Kış mevsimine yavaş yavaş girerken hasta olup tedaviyi beklemek yerine hastalık olmadan engellemek en doğru adım olacaktır. Çünkü mikroplara maruz kaldığımızda hastalıkların engellenmesi ya da daha hafif atlatılması, bağışıklık sistemimizin gücü ile orantılıdır. Bağışıklık sistemi, pek çok hücre ve organı içeren, oldukça komplike bir sistemdir. Bu sistem sayesinde enfeksiyonlar ve kanserler gibi hastalıklardan korunuyoruz. Doğuştan gelen bazı bağışıklık yetmezliklerinin yanı sıra, yeterli beslenmeme, ruhsal stres ve bazı bağışıklık baskılayıcı ilaçlar bu sistemin dengesini bozabiliyor. Sağlıklı bir bağışıklık sistemine sahip kişiler çevresel faktörlerin etkisiyle kolay kolay hasta olmazken, bağışıklık sistemi zayıfladığında zararsız görünen mikrobik hastalıkların bile ölümle sonuçlanması söz konusu olabiliyor. Bağışıklık sisteminizi üçlendirmek için şu önerileri mutlaka göz önünde bulundurun.
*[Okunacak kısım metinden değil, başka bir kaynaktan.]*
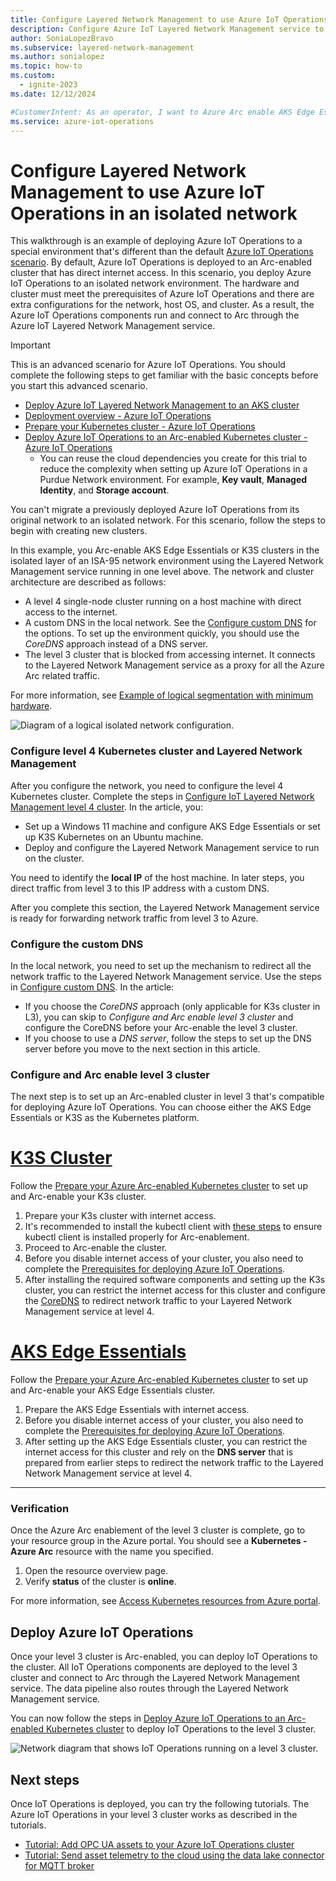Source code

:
 ```yaml
---
title: Configure Layered Network Management to use Azure IoT Operations in an isolated network
description: Configure Azure IoT Layered Network Management service to enable Azure IoT Operations in an isolated network.
author: SoniaLopezBravo
ms.subservice: layered-network-management
ms.author: sonialopez
ms.topic: how-to
ms.custom:
  - ignite-2023
ms.date: 12/12/2024

#CustomerIntent: As an operator, I want to Azure Arc enable AKS Edge Essentials clusters using Layered Network Management so that I have secure isolate devices.
ms.service: azure-iot-operations
---
```


# Configure Layered Network Management to use Azure IoT Operations in an isolated network

This walkthrough is an example of deploying Azure IoT Operations to a special environment that's different than the default [Azure IoT Operations scenario](../get-started-end-to-end-sample/quickstart-deploy.md). By default, Azure IoT Operations is deployed to an Arc-enabled cluster that has direct internet access. In this scenario, you deploy Azure IoT Operations to an isolated network environment. The hardware and cluster must meet the prerequisites of Azure IoT Operations and there are extra configurations for the network, host OS, and cluster. As a result, the Azure IoT Operations components run and connect to Arc through the Azure IoT Layered Network Management service.


>[!IMPORTANT]
> This is an advanced scenario for Azure IoT Operations. You should complete the following steps to get familiar with the basic concepts before you start this advanced scenario.
> - [Deploy Azure IoT Layered Network Management to an AKS cluster](howto-deploy-aks-layered-network.md)
> - [Deployment overview - Azure IoT Operations](../deploy-iot-ops/overview-deploy.md)
> - [Prepare your Kubernetes cluster - Azure IoT Operations](../deploy-iot-ops/howto-prepare-cluster.md)
> - [Deploy Azure IoT Operations to an Arc-enabled Kubernetes cluster - Azure IoT Operations](../deploy-iot-ops/howto-deploy-iot-operations.md)
>     - You can reuse the cloud dependencies you create for this trial to reduce the complexity when setting up Azure IoT Operations in a Purdue Network environment. For example, **Key vault**, **Managed Identity**, and **Storage account**.
>
> You can't migrate a previously deployed Azure IoT Operations from its original network to an isolated network. For this scenario, follow the steps to begin with creating new clusters.

In this example, you Arc-enable AKS Edge Essentials or K3S clusters in the isolated layer of an ISA-95 network environment using the Layered Network Management service running in one level above.
The network and cluster architecture are described as follows:
- A level 4 single-node cluster running on a host machine with direct access to the internet.
- A custom DNS in the local network. See the [Configure custom DNS](howto-configure-layered-network.md#configure-custom-dns) for the options. To set up the environment quickly, you should use the *CoreDNS* approach instead of a DNS server.
- The level 3 cluster that is blocked from accessing internet. It connects to the Layered Network Management service as a proxy for all the Azure Arc related traffic.

For more information, see [Example of logical segmentation with minimum hardware](howto-configure-layered-network.md#example-of-logical-segmentation-with-minimum-hardware).

![Diagram of a logical isolated network configuration.](./media/howto-configure-layered-network/logical-network-segmentation.png)


### Configure level 4 Kubernetes cluster and Layered Network Management

After you configure the network, you need to configure the level 4 Kubernetes cluster. Complete the steps in [Configure IoT Layered Network Management level 4 cluster](./howto-configure-l4-cluster-layered-network.md). In the article, you:

- Set up a Windows 11 machine and configure AKS Edge Essentials or set up K3S Kubernetes on an Ubuntu machine.
- Deploy and configure the Layered Network Management service to run on the cluster.

You need to identify the **local IP** of the host machine. In later steps, you direct traffic from level 3 to this IP address with a custom DNS.

After you complete this section, the Layered Network Management service is ready for forwarding network traffic from level 3 to Azure.

### Configure the custom DNS

In the local network, you need to set up the mechanism to redirect all the network traffic to the Layered Network Management service. Use the steps in [Configure custom DNS](howto-configure-layered-network.md#configure-custom-dns). In the article: 
- If you choose the *CoreDNS* approach (only applicable for K3s cluster in L3), you can skip to *Configure and Arc enable level 3 cluster* and configure the CoreDNS before your Arc-enable the level 3 cluster.
- If you choose to use a *DNS server*, follow the steps to set up the DNS server before you move to the next section in this article.

### Configure and Arc enable level 3 cluster

The next step is to set up an Arc-enabled cluster in level 3 that's compatible for deploying Azure IoT Operations. You can choose either the AKS Edge Essentials or K3S as the Kubernetes platform.

# [K3S Cluster](#tab/k3s)

Follow the [Prepare your Azure Arc-enabled Kubernetes cluster](../deploy-iot-ops/howto-prepare-cluster.md) to set up and Arc-enable your K3s cluster.

1. Prepare your K3s cluster with internet access.
1. It's recommended to install the kubectl client with [these steps](/azure/azure-arc/kubernetes/troubleshooting#azure-cli) to ensure kubectl client is installed properly for Arc-enablement.
1. Proceed to Arc-enable the cluster.
1. Before you disable internet access of your cluster, you also need to complete the [Prerequisites for deploying Azure IoT Operations](/azure/iot-operations/deploy-iot-ops/howto-deploy-iot-operations#prerequisites).
1. After installing the required software components and setting up the K3s cluster, you can restrict the internet access for this cluster and configure the [CoreDNS](howto-configure-layered-network.md#configure-custom-dns) to redirect network traffic to your Layered Network Management service at level 4.

# [AKS Edge Essentials](#tab/aksee)

Follow the [Prepare your Azure Arc-enabled Kubernetes cluster](../deploy-iot-ops/howto-prepare-cluster.md) to set up and Arc-enable your AKS Edge Essentials cluster.

1. Prepare the AKS Edge Essentials with internet access.
1. Before you disable internet access of your cluster, you also need to complete the [Prerequisites for deploying Azure IoT Operations](/azure/iot-operations/deploy-iot-ops/howto-deploy-iot-operations#prerequisites).
1. After setting up the AKS Edge Essentials cluster, you can restrict the internet access for this cluster and rely on the **DNS server** that is prepared from earlier steps to redirect the network traffic to the Layered Network Management service at level 4. 

---

### Verification

Once the Azure Arc enablement of the level 3 cluster is complete, go to your resource group in the Azure portal. You should see a **Kubernetes - Azure Arc** resource with the name you specified.

1. Open the resource overview page. 
1. Verify **status** of the cluster is **online**.

For more information, see [Access Kubernetes resources from Azure portal](/azure/azure-arc/kubernetes/kubernetes-resource-view).

## Deploy Azure IoT Operations

Once your level 3 cluster is Arc-enabled, you can deploy IoT Operations to the cluster. All IoT Operations components are deployed to the level 3 cluster and connect to Arc through the Layered Network Management service. The data pipeline also routes through the Layered Network Management service.

You can now follow the steps in [Deploy Azure IoT Operations to an Arc-enabled Kubernetes cluster](../deploy-iot-ops/howto-deploy-iot-operations.md) to deploy IoT Operations to the level 3 cluster.

![Network diagram that shows IoT Operations running on a level 3 cluster.](./media/howto-configure-layered-network/logical-network-segmentation-2.png)

## Next steps

Once IoT Operations is deployed, you can try the following tutorials. The Azure IoT Operations in your level 3 cluster works as described in the tutorials.

- [Tutorial: Add OPC UA assets to your Azure IoT Operations cluster](../end-to-end-tutorials/tutorial-add-assets.md)
- [Tutorial: Send asset telemetry to the cloud using the data lake connector for MQTT broker](../end-to-end-tutorials/tutorial-upload-messages-to-cloud.md)
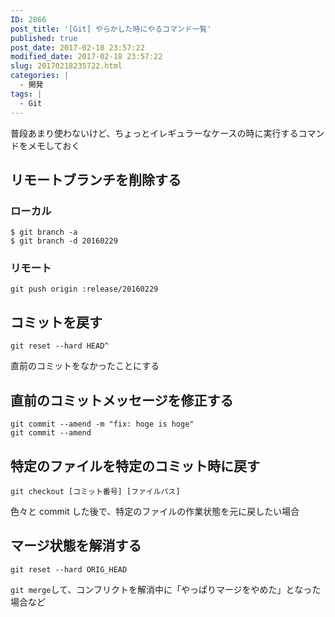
 ```yaml
---
ID: 2866
post_title: '[Git] やらかした時にやるコマンド一覧'
published: true
post_date: 2017-02-18 23:57:22
modified_date: 2017-02-18 23:57:22
slug: 20170218235722.html
categories: |
  - 開発
tags: |
  - Git
---
```

普段あまり使わないけど、ちょっとイレギュラーなケースの時に実行するコマンドをメモしておく
<!--more-->
## リモートブランチを削除する
### ローカル
```language-bash
$ git branch -a
$ git branch -d 20160229
```

### リモート
```language-bash
git push origin :release/20160229
```

## コミットを戻す
```language-bash
git reset --hard HEAD^
```
直前のコミットをなかったことにする

## 直前のコミットメッセージを修正する
```language-bash
git commit --amend -m "fix: hoge is hoge"
git commit --amend
```

## 特定のファイルを特定のコミット時に戻す
```language-bash
git checkout [コミット番号] [ファイルパス]
```

色々と commit した後で、特定のファイルの作業状態を元に戻したい場合

## マージ状態を解消する
```language-bash
git reset --hard ORIG_HEAD
```

`git merge`して、コンフリクトを解消中に「やっぱりマージをやめた」となった場合など
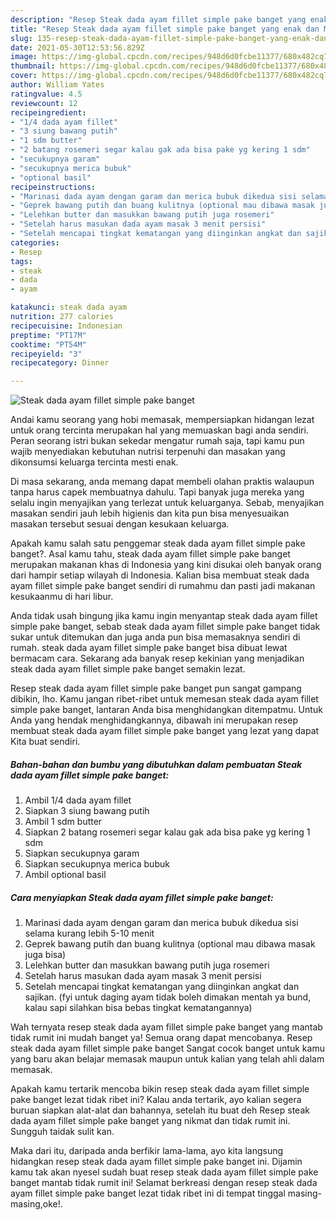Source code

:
 ```yaml
---
description: "Resep Steak dada ayam fillet simple pake banget yang enak dan Mudah Dibuat"
title: "Resep Steak dada ayam fillet simple pake banget yang enak dan Mudah Dibuat"
slug: 135-resep-steak-dada-ayam-fillet-simple-pake-banget-yang-enak-dan-mudah-dibuat
date: 2021-05-30T12:53:56.829Z
image: https://img-global.cpcdn.com/recipes/948d6d0fcbe11377/680x482cq70/steak-dada-ayam-fillet-simple-pake-banget-foto-resep-utama.jpg
thumbnail: https://img-global.cpcdn.com/recipes/948d6d0fcbe11377/680x482cq70/steak-dada-ayam-fillet-simple-pake-banget-foto-resep-utama.jpg
cover: https://img-global.cpcdn.com/recipes/948d6d0fcbe11377/680x482cq70/steak-dada-ayam-fillet-simple-pake-banget-foto-resep-utama.jpg
author: William Yates
ratingvalue: 4.5
reviewcount: 12
recipeingredient:
- "1/4 dada ayam fillet"
- "3 siung bawang putih"
- "1 sdm butter"
- "2 batang rosemeri segar kalau gak ada bisa pake yg kering 1 sdm"
- "secukupnya garam"
- "secukupnya merica bubuk"
- "optional basil"
recipeinstructions:
- "Marinasi dada ayam dengan garam dan merica bubuk dikedua sisi selama kurang lebih 5-10 menit"
- "Geprek bawang putih dan buang kulitnya (optional mau dibawa masak juga bisa)"
- "Lelehkan butter dan masukkan bawang putih juga rosemeri"
- "Setelah harus masukan dada ayam masak 3 menit persisi"
- "Setelah mencapai tingkat kematangan yang diinginkan angkat dan sajikan. (fyi untuk daging ayam tidak boleh dimakan mentah ya bund, kalau sapi silahkan bisa bebas tingkat kematangannya)"
categories:
- Resep
tags:
- steak
- dada
- ayam

katakunci: steak dada ayam 
nutrition: 277 calories
recipecuisine: Indonesian
preptime: "PT17M"
cooktime: "PT54M"
recipeyield: "3"
recipecategory: Dinner

---
```



![Steak dada ayam fillet simple pake banget](https://img-global.cpcdn.com/recipes/948d6d0fcbe11377/680x482cq70/steak-dada-ayam-fillet-simple-pake-banget-foto-resep-utama.jpg)

Andai kamu seorang yang hobi memasak, mempersiapkan hidangan lezat untuk orang tercinta merupakan hal yang memuaskan bagi anda sendiri. Peran seorang istri bukan sekedar mengatur rumah saja, tapi kamu pun wajib menyediakan kebutuhan nutrisi terpenuhi dan masakan yang dikonsumsi keluarga tercinta mesti enak.

Di masa  sekarang, anda memang dapat membeli olahan praktis walaupun tanpa harus capek membuatnya dahulu. Tapi banyak juga mereka yang selalu ingin menyajikan yang terlezat untuk keluarganya. Sebab, menyajikan masakan sendiri jauh lebih higienis dan kita pun bisa menyesuaikan masakan tersebut sesuai dengan kesukaan keluarga. 



Apakah kamu salah satu penggemar steak dada ayam fillet simple pake banget?. Asal kamu tahu, steak dada ayam fillet simple pake banget merupakan makanan khas di Indonesia yang kini disukai oleh banyak orang dari hampir setiap wilayah di Indonesia. Kalian bisa membuat steak dada ayam fillet simple pake banget sendiri di rumahmu dan pasti jadi makanan kesukaanmu di hari libur.

Anda tidak usah bingung jika kamu ingin menyantap steak dada ayam fillet simple pake banget, sebab steak dada ayam fillet simple pake banget tidak sukar untuk ditemukan dan juga anda pun bisa memasaknya sendiri di rumah. steak dada ayam fillet simple pake banget bisa dibuat lewat bermacam cara. Sekarang ada banyak resep kekinian yang menjadikan steak dada ayam fillet simple pake banget semakin lezat.

Resep steak dada ayam fillet simple pake banget pun sangat gampang dibikin, lho. Kamu jangan ribet-ribet untuk memesan steak dada ayam fillet simple pake banget, lantaran Anda bisa menghidangkan ditempatmu. Untuk Anda yang hendak menghidangkannya, dibawah ini merupakan resep membuat steak dada ayam fillet simple pake banget yang lezat yang dapat Kita buat sendiri.

<!--inarticleads1-->

##### Bahan-bahan dan bumbu yang dibutuhkan dalam pembuatan Steak dada ayam fillet simple pake banget:

1. Ambil 1/4 dada ayam fillet
1. Siapkan 3 siung bawang putih
1. Ambil 1 sdm butter
1. Siapkan 2 batang rosemeri segar kalau gak ada bisa pake yg kering 1 sdm
1. Siapkan secukupnya garam
1. Siapkan secukupnya merica bubuk
1. Ambil optional basil




<!--inarticleads2-->

##### Cara menyiapkan Steak dada ayam fillet simple pake banget:

1. Marinasi dada ayam dengan garam dan merica bubuk dikedua sisi selama kurang lebih 5-10 menit
1. Geprek bawang putih dan buang kulitnya (optional mau dibawa masak juga bisa)
1. Lelehkan butter dan masukkan bawang putih juga rosemeri
1. Setelah harus masukan dada ayam masak 3 menit persisi
1. Setelah mencapai tingkat kematangan yang diinginkan angkat dan sajikan. (fyi untuk daging ayam tidak boleh dimakan mentah ya bund, kalau sapi silahkan bisa bebas tingkat kematangannya)




Wah ternyata resep steak dada ayam fillet simple pake banget yang mantab tidak rumit ini mudah banget ya! Semua orang dapat mencobanya. Resep steak dada ayam fillet simple pake banget Sangat cocok banget untuk kamu yang baru akan belajar memasak maupun untuk kalian yang telah ahli dalam memasak.

Apakah kamu tertarik mencoba bikin resep steak dada ayam fillet simple pake banget lezat tidak ribet ini? Kalau anda tertarik, ayo kalian segera buruan siapkan alat-alat dan bahannya, setelah itu buat deh Resep steak dada ayam fillet simple pake banget yang nikmat dan tidak rumit ini. Sungguh taidak sulit kan. 

Maka dari itu, daripada anda berfikir lama-lama, ayo kita langsung hidangkan resep steak dada ayam fillet simple pake banget ini. Dijamin kamu tak akan nyesel sudah buat resep steak dada ayam fillet simple pake banget mantab tidak rumit ini! Selamat berkreasi dengan resep steak dada ayam fillet simple pake banget lezat tidak ribet ini di tempat tinggal masing-masing,oke!.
• Bağışıklık sisteminin iyi çalışmasının anahtarı, dengeli beslenmektir. Bunu başaran “sihirli” bir besin yoktur; ancak önemli olan sağlıklı koşullarda üretilmiş ve hazırlanmış besinleri, dengeli bir biçimde tüketmektir.
• Yeterli protein alın. Protein kaynağı olarak hayvansal ve bitkisel proteinleri dengeli bir biçimde tüketin.
• Çiğ sebze-meyve ile beslenin. Sebze ve meyveler içerdikleri doğal vitaminler ve diğer antioksidanlar aracılığıyla, bağışıklık sistemini güçlendirmeye yardımcı olurlar.
• Probiyotiklerden yararlanın (yoğurt, kefir…). Bu tür besinler, mide-bağırsak sistemindeki bağışıklık sistemi elemanlarının sağlıklı işleyişinde rol almaktadır.
• Uykunuzu alın. Yalnızca yeterince uzun süre uyumak değil, “kaliteli” uyku uyunması da bağışıklık sisteminin sağlıklı işleyişi açısından önemlidir.
• Egzersiz yapın; ancak aşırıya da kaçmayın. Düzenli yapılan egzersizin enfeksiyon riskini azaltmaktadır. Tam tersine aşırı ve düzensiz egzersiz, bağışıklık sisteminin işleyişini olumsuz etkileyebilir.
• Mutlaka bol sıvı alın.
• Hazır içecekler yerine doğal, taze sıkılmış meyve sularından yararlanın
• Çay için. Yeşil çay “kateşin” adı verilen bir antioksidanı bolca içermektedir. Çaydaki polifenoller, pek çok hastalığa neden olabilen oksidan maddelerle savaşılmasına yardımcı olmaktadır.
• Sigaranın, bağışıklık hücrelerinin yanıtını bozduğu bilinmektedir bunun için sigaradan vazgeçin, pasif olarak sigara dumanına maruz kalmamaya çalışın.
• Aşırı yağ tüketiminden, özellikle “trans yağlar”dan kaçının. Gereğinden fazla yağlı besinler tüketmenin bağışıklık sistemini olumsuz etkilediği gösterilmiştir. Kilonuzu ideal aralıkta tutmaya çalışın. Hızlı kilo kaybı, bağışıklık sistemini zayıflatmaktadır. Bilinçsiz, hızlı kilo kaybettiren diyetlerden kaçının.
• Temizlik maddelerinin aşırı kullanımı ile cildinizin sağlıklı ve normal bakteri dengesini bozmayın.
• Hekim kontrolünde olmadan alınan gereksiz antibiyotik kullanımından kaçının.
• Hayata olumlu bakın, bol bol gülün.